I think that's the first one I've been able to get!

Marc Gravell
05/06/2010 09:56 AM by
Marc Gravell

@Chris - because 7.1 is the .NET 1.1 documentation. In the current spec this table is 7.3.1, and it is very low in the table; almost anything trumps null-coalescing.

Peter Zsoldos
05/06/2010 11:05 AM by
Peter Zsoldos

+1 for operator precedence

Davy Landman
05/06/2010 11:18 AM by
Davy Landman

isn't there an extra problem, what if y is also null?

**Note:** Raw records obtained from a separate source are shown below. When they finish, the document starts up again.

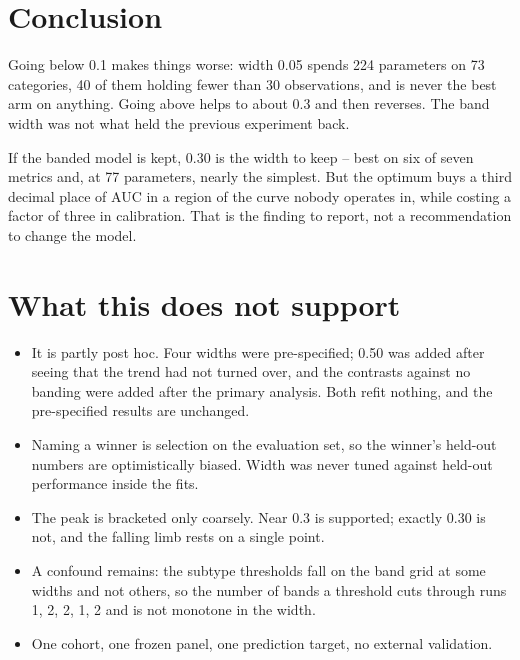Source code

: \documentclass[11pt]{article}
\begin{document}
\section*{Conclusion}

Going below 0.1 makes things worse: width 0.05 spends 224 parameters on 73 categories, 40 of them holding fewer than 30 observations, and is never the best arm on anything. Going above helps to about 0.3 and then reverses. The band width was not what held the previous experiment back.

If the banded model is kept, 0.30 is the width to keep -- best on six of seven metrics and, at 77 parameters, nearly the simplest. But the optimum buys a third decimal place of AUC in a region of the curve nobody operates in, while costing a factor of three in calibration. That is the finding to report, not a recommendation to change the model.

\section*{What this does not support}

\begin{itemize}
  \item It is partly post hoc. Four widths were pre-specified; 0.50 was added after seeing that the trend had not turned over, and the contrasts against no banding were added after the primary analysis. Both refit nothing, and the pre-specified results are unchanged.
  \item Naming a winner is selection on the evaluation set, so the winner's held-out numbers are optimistically biased. Width was never tuned against held-out performance inside the fits.
  \item The peak is bracketed only coarsely. Near 0.3 is supported; exactly 0.30 is not, and the falling limb rests on a single point.
  \item A confound remains: the subtype thresholds fall on the band grid at some widths and not others, so the number of bands a threshold cuts through runs 1, 2, 2, 1, 2 and is not monotone in the width.
  \item One cohort, one frozen panel, one prediction target, no external validation.
\end{itemize}
\end{document}
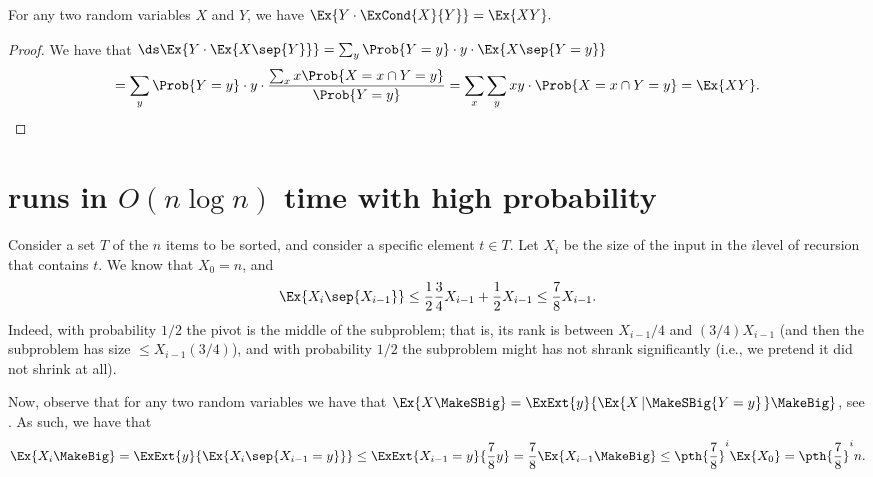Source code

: \begin{lemma}
    For any two random variables $X$ and $Y$, we have
    \begin{math}
        \Ex{\bigl.Y \cdot \ExCond{X }{Y}} = \Ex{\bigl. X Y}.
    \end{math}
\end{lemma}
\begin{proof}
    We have that
    \begin{math}
        \ds%
        \Ex{Y \cdot \Ex{X \sep{Y}}}%
        =%
        \sum_y \Prob{Y = y} \cdot y \cdot \Ex{X \sep{Y =y }}
    \end{math}
    \begin{equation*}
        =%
        \sum_y \Prob{Y = y} \cdot y \cdot \frac{\sum_{x} x \Prob{X = x
              \cap Y=y}}{\Prob{Y=y}}%
        =%
        \sum_x \sum_y x y \cdot \Prob{ \bigl. X = x \cap Y = y}%
        =%
        \Ex{\bigl. X Y}.
    \end{equation*}
\end{proof}


\section{\QuickSort{} runs in $O(n \log n)$ time with high
   probability}

Consider a set $T$ of the $n$ items to be sorted, and consider a
specific element $t \in T$. Let $X_i$ be the size of the input in the
$i$\th level of recursion that contains $t$. We know that $X_0 = n$,
and
\begin{align*}
    \Ex{X_i \sep{ X_{i-1}}}%
    \leq%
    \frac{1}{2} \frac{3}{4} X_{i-1} + \frac{1}{2} X_{i-1}%
    \leq%
    \frac{7}{8} X_{i-1}.
\end{align*}
Indeed, with probability $1/2$ the pivot is the middle of the
subproblem; that is, its rank is between $X_{i-1}/4$ and
$(3/4)X_{i-1}$ (and then the subproblem has size $\leq X_{i-1}(3/4)$),
and with probability $1/2$ the subproblem might has not shrank
significantly (i.e., we pretend it did not shrink at all).

Now, observe that for any two random variables we have that
$\Ex{X \MakeSBig } = \ExExt{y}{\Ex{X\left| \MakeSBig {Y=y}
      \right.}\MakeBig }$, see . As
such, we have that
\begin{align*}
    \Ex{X_i \MakeBig }%
    =%
    \ExExt{y}{\Ex{X_i\sep{X_{i-1}=y}}\Bigl. }%
    \leq%
    \ExExt{X_{i-1}=y}{ \frac{7}{8} y }%
    =%
    \frac{7}{8} \Ex{X_{i-1}\MakeBig }%
    \leq%
    \pth{\frac{7}{8}}^i \Ex{X_0}%
    =%
    \pth{\frac{7}{8}}^i n.
\end{align*}

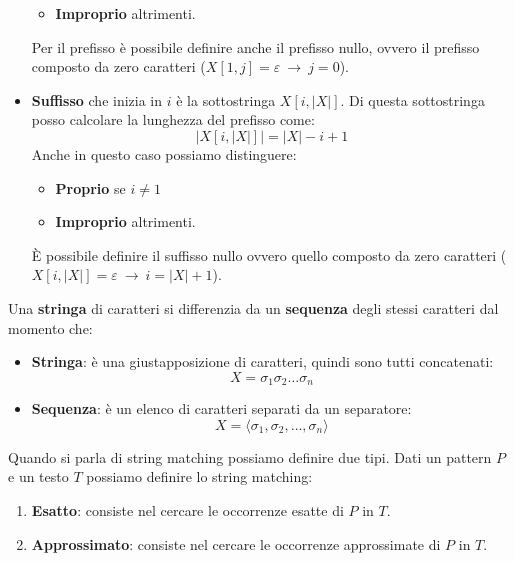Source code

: \begin{definizione}
\begin{itemize}
\begin{itemize}
                  \item \textbf{Improprio} altrimenti.
              \end{itemize}
              Per il prefisso è possibile definire anche il prefisso nullo, ovvero
              il prefisso composto da zero caratteri ($X[1, j]=\varepsilon \ \to
                  \ j = 0$).
        \item \textbf{Suffisso} che inizia in $i$ è la sottostringa $X[i,|X|]$.
              Di questa sottostringa posso calcolare la lunghezza del prefisso
              come:
              \begin{equation}
                  |X[i,|X|]| = |X| - i + 1
              \end{equation}
              Anche in questo caso possiamo distinguere:
              \begin{itemize}
                  \item \textbf{Proprio} se $i \neq 1$
                  \item \textbf{Improprio} altrimenti.
              \end{itemize}
              È possibile definire il suffisso nullo ovvero quello composto da
              zero caratteri ($X[i,|X|]=\varepsilon \ \to \ i = |X| + 1$).
    \end{itemize}
\end{definizione}
\begin{nota}
    Una \textbf{stringa} di caratteri si differenzia da un \textbf{sequenza}
    degli stessi caratteri dal momento che:
    \begin{itemize}
        \item \textbf{Stringa}: è una giustapposizione di caratteri, quindi sono
              tutti concatenati:
              \begin{equation}
                  X = \sigma_1\sigma_2\dots\sigma_n
              \end{equation}
        \item \textbf{Sequenza}: è un elenco di caratteri separati da un separatore:
              \begin{equation}
                  X= \langle\sigma_1,\sigma_2,\dots,\sigma_n\rangle
              \end{equation}
    \end{itemize}
\end{nota}
Quando si parla di string matching possiamo definire due tipi. Dati un pattern
$P$ e un testo $T$ possiamo definire lo string matching:
\begin{enumerate}
    \item \textbf{Esatto}: consiste nel cercare le occorrenze esatte di $P$ in $T$.
    \item \textbf{Approssimato}: consiste nel cercare le occorrenze approssimate
          di $P$ in $T$.
\end{enumerate}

public string Wrap(string x, string y)

{

return "[" + (x ?? y) + "]";

}

could cause a bug when both x and y are null :)

Felipe Fujiy
05/06/2010 12:03 PM by
Felipe Fujiy

Its the same that:

public string Wrap(string x, string y)

{

return ("[" + x) ?? (y + "]");

}

Refactoring:

public string Wrap(string x, string y)

{

return "[" + x;

}

Jason Slocomb
05/06/2010 03:13 PM by
Jason Slocomb

?? will never fail the null check because each side of the operation has a bracket concatenated to it.

Diogo Menezes
05/06/2010 03:30 PM by
Diogo Menezes

All the code after x will be ignored !

The output should be "[x"

Phil
05/06/2010 03:38 PM by
Phil

The code will throw an exception if both x and y are null (you cannot add a string to null). Otherwise, it will be x's value (if not null, y's value otherwise) surrounded by '[' and ']'. Nice bug and not something easily caught if you have a thousand other line to write ASAP.

Jason Y
05/06/2010 04:57 PM by
Jason Y

My guess is what James Gregory said--operator precedence bug.

Frank Quednau
05/06/2010 06:14 PM by
Frank Quednau

Has got a tiny bit of "Ouch", though...

Nick Berardi
05/06/2010 06:51 PM by
Nick Berardi

It follows the phrase that my Math teacher taught me in 9th grade for determining order or operations.

Please Excuse My Dear Aunt Sally

Parens

Exponentials

Multiplication

Division

Addition

Subtraction

Then everything else.

So it would be

if x is null it is

"["

if y is null it is

"[x"

if both are null it is

"["

Phil
05/06/2010 07:52 PM by
Phil

I made a mistake, my answer is wrong.

zvolkov
05/06/2010 09:14 PM by
zvolkov

Yeah I had this one in production. I was really surprised, I think it's pretty intuitive to expect ?? being the highest priority...

Comments have been closed on this topic.